Aiko semblait sceptique, mais l’explication de Mutsuko ne semblait pas encore terminée.

« Il existe en fait des techniques romantiques basées sur cette tendance humaine, » déclara Mutsuko. « Voulez-vous les entendre ? »

« Je n’adhère pas à ta théorie, mais je mentirais si je disais que je n’étais pas curieuse, » dit Aiko intensément.

Kanako feignait aussi un manque de curiosité en se penchant un peu en avant.

« Eh bien, l’un d’eux est de les amener à te donner des cadeaux et à t’aider à t’en sortir, » déclara Mutsuko.

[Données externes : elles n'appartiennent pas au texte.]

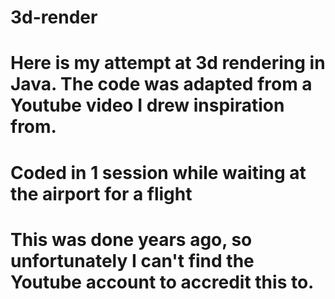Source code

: # 3d-render

# Here is my attempt at 3d rendering in Java. The code was adapted from a Youtube video I drew inspiration from.  

# Coded in 1 session while waiting at the airport for a flight

# This was done years ago, so unfortunately I can't find the Youtube account to accredit this to. 
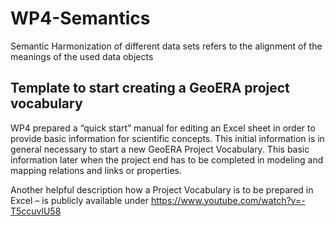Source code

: # WP4-Semantics
Semantic Harmonization of different data sets refers to the alignment of the meanings of the used data objects 

## Template to start creating a GeoERA project vocabulary

WP4 prepared a “quick start” manual for editing an Excel sheet in order to provide basic information for scientific concepts. This initial information is in general necessary to start a new GeoERA Project Vocabulary. This basic information later when the project end has to be completed in modeling and mapping relations and links or properties. 

Another helpful description how a Project Vocabulary is to be prepared in Excel – is publicly available under https://www.youtube.com/watch?v=-T5ccuvlU58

« La stratégie actuelle ? » Aiko inclina la tête dans la confusion à la mention de cette stratégie, qui ne semblait pas du tout nouvelle.

« Non, non, non ! » déclara Mutsuko. « Tu ne donnes pas de cadeaux, tu les reçois. Tu ne les aides pas, tu leur demandes de t’aider. C’est comme ça que ça marche. Leur esprit commencera à penser : “Pourquoi est-ce que je l’aide ? Je ne l’aiderais pas si je la détestais, alors je dois l’aimer.” Inconsciemment, bien sûr. »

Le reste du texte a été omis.